→ **EXERCISE GOAL**: From the records below, extract only the lines running from the line with "Java JDK 8 or" to the line with "## How to use", both lines included, reproducing them exactly.

***** DATA SHOWN *****

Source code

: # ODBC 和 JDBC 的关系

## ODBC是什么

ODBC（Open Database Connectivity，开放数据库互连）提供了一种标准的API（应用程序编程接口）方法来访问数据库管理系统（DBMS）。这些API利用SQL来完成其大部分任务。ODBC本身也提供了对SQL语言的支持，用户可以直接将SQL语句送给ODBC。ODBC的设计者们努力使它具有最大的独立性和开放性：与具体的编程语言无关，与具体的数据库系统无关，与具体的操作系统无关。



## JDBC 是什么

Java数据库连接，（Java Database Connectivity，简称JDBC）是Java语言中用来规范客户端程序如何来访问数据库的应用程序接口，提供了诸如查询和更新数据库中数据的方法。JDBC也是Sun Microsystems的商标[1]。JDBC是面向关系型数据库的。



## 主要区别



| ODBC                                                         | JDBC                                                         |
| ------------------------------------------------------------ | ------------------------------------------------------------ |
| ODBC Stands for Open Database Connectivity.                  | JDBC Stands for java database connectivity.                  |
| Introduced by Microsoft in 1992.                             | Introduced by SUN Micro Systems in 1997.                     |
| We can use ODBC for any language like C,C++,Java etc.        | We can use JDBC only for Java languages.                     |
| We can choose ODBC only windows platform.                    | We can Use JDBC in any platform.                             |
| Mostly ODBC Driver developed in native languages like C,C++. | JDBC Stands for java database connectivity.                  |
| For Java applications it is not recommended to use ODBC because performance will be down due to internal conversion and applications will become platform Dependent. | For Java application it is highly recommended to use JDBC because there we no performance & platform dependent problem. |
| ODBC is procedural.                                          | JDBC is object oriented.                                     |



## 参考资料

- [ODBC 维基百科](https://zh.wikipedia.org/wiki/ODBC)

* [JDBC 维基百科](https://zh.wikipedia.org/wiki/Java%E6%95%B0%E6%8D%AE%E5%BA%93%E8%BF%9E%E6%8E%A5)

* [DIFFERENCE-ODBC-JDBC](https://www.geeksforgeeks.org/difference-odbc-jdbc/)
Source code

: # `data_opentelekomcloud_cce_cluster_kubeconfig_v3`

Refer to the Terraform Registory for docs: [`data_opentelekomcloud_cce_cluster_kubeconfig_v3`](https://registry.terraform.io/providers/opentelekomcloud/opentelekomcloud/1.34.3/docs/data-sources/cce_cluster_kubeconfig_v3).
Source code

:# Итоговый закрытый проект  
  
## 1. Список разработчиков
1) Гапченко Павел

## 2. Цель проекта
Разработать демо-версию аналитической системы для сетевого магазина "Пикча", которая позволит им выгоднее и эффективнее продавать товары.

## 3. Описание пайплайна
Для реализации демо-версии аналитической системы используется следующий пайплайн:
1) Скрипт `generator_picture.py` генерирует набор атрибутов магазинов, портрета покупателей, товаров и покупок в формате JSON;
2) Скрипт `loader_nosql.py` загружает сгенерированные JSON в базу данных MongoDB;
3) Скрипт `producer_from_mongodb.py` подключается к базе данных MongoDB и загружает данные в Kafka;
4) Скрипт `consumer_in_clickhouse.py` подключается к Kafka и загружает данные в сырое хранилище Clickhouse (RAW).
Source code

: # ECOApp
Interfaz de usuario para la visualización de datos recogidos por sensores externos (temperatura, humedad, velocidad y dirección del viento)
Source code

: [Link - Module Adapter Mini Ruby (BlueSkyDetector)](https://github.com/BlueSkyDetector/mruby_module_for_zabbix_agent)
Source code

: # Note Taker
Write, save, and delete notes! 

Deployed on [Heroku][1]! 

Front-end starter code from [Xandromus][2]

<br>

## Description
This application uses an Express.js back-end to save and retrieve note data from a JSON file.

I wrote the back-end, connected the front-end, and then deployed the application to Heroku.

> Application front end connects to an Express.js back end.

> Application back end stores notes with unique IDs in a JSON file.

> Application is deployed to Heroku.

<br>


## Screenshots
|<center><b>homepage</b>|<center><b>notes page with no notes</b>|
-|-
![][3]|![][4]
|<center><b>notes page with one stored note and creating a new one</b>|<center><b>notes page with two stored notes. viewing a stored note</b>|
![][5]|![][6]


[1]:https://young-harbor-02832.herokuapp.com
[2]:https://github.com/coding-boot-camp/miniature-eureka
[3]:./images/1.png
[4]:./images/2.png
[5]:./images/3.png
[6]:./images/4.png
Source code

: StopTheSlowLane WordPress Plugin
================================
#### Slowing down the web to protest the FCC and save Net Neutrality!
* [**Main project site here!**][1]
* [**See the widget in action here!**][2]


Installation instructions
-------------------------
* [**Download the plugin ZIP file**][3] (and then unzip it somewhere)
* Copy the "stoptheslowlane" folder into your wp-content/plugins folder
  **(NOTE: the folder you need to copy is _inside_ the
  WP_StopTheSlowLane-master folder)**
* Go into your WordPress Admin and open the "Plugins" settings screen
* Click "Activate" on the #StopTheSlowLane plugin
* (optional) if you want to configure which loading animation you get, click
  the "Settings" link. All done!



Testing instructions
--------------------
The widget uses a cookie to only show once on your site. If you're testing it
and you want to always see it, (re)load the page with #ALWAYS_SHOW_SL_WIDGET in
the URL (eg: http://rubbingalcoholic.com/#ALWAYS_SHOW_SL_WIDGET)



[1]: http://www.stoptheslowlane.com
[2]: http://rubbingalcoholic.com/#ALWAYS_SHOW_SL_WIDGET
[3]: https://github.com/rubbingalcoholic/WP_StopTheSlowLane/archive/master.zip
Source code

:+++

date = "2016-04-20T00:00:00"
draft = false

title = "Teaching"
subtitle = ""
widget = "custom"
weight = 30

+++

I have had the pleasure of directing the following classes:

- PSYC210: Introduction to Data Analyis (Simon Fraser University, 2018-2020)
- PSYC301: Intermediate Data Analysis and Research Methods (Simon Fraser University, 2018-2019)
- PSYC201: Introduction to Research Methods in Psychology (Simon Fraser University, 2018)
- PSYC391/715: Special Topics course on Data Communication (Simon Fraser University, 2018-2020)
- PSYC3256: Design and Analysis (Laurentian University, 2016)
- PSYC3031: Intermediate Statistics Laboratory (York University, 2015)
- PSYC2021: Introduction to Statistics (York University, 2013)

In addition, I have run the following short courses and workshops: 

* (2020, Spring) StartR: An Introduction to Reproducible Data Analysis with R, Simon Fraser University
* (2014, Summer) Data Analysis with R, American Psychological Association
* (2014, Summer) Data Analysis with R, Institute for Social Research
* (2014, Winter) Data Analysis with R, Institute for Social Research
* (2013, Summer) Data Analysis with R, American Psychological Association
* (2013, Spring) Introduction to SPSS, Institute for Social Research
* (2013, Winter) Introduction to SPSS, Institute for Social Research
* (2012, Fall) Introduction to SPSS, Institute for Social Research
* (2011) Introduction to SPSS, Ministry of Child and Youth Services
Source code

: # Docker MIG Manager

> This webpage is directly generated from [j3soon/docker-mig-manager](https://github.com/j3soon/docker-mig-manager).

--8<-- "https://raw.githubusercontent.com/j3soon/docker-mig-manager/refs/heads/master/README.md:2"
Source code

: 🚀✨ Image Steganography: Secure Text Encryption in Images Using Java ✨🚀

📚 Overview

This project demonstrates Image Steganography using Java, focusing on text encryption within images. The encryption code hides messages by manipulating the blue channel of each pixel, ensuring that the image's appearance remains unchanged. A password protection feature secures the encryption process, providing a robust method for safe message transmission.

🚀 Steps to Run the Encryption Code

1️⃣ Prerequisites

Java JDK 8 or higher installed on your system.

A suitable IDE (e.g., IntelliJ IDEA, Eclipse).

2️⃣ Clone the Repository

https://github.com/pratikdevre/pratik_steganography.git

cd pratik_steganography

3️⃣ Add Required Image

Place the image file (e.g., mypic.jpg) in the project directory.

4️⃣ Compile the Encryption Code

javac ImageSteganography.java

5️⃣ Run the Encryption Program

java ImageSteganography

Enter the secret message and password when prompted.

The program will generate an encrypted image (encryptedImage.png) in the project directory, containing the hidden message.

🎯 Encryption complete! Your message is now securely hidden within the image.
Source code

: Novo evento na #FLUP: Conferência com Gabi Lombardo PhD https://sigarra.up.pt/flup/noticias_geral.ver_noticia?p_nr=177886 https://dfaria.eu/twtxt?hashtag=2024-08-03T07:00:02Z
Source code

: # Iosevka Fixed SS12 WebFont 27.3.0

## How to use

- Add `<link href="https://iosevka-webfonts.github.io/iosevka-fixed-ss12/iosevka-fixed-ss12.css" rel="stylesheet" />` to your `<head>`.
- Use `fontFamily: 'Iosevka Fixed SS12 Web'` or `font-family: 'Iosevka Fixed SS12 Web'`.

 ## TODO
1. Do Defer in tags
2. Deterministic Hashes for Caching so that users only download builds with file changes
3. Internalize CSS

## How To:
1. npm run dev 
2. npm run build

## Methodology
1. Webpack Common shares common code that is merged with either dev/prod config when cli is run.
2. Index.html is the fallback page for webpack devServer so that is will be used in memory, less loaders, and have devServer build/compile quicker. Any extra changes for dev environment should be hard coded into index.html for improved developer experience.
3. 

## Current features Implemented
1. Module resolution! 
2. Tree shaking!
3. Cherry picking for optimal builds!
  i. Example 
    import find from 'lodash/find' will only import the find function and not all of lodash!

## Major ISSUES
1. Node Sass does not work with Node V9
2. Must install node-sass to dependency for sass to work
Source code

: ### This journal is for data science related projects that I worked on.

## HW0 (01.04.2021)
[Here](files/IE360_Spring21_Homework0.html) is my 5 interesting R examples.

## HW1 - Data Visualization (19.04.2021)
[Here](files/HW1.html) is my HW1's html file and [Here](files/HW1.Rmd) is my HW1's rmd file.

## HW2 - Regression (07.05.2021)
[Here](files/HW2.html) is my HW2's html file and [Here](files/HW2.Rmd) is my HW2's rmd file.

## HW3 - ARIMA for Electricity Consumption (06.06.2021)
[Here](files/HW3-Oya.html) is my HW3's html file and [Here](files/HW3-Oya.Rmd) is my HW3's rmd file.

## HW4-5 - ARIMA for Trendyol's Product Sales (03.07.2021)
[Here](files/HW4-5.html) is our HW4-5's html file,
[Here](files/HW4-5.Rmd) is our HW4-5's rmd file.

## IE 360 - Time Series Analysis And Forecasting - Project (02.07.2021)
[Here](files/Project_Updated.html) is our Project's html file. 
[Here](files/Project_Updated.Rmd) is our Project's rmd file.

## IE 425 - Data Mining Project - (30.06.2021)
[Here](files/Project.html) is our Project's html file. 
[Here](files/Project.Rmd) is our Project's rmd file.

*****

→ **WRITTEN SOLUTION**:
Java JDK 8 or higher installed on your system.

A suitable IDE (e.g., IntelliJ IDEA, Eclipse).

2️⃣ Clone the Repository

https://github.com/pratikdevre/pratik_steganography.git

cd pratik_steganography

3️⃣ Add Required Image

Place the image file (e.g., mypic.jpg) in the project directory.

4️⃣ Compile the Encryption Code

javac ImageSteganography.java

5️⃣ Run the Encryption Program

java ImageSteganography

Enter the secret message and password when prompted.

The program will generate an encrypted image (encryptedImage.png) in the project directory, containing the hidden message.

🎯 Encryption complete! Your message is now securely hidden within the image.
Source code

: Novo evento na #FLUP: Conferência com Gabi Lombardo PhD https://sigarra.up.pt/flup/noticias_geral.ver_noticia?p_nr=177886 https://dfaria.eu/twtxt?hashtag=2024-08-03T07:00:02Z
Source code

: # Iosevka Fixed SS12 WebFont 27.3.0

## How to use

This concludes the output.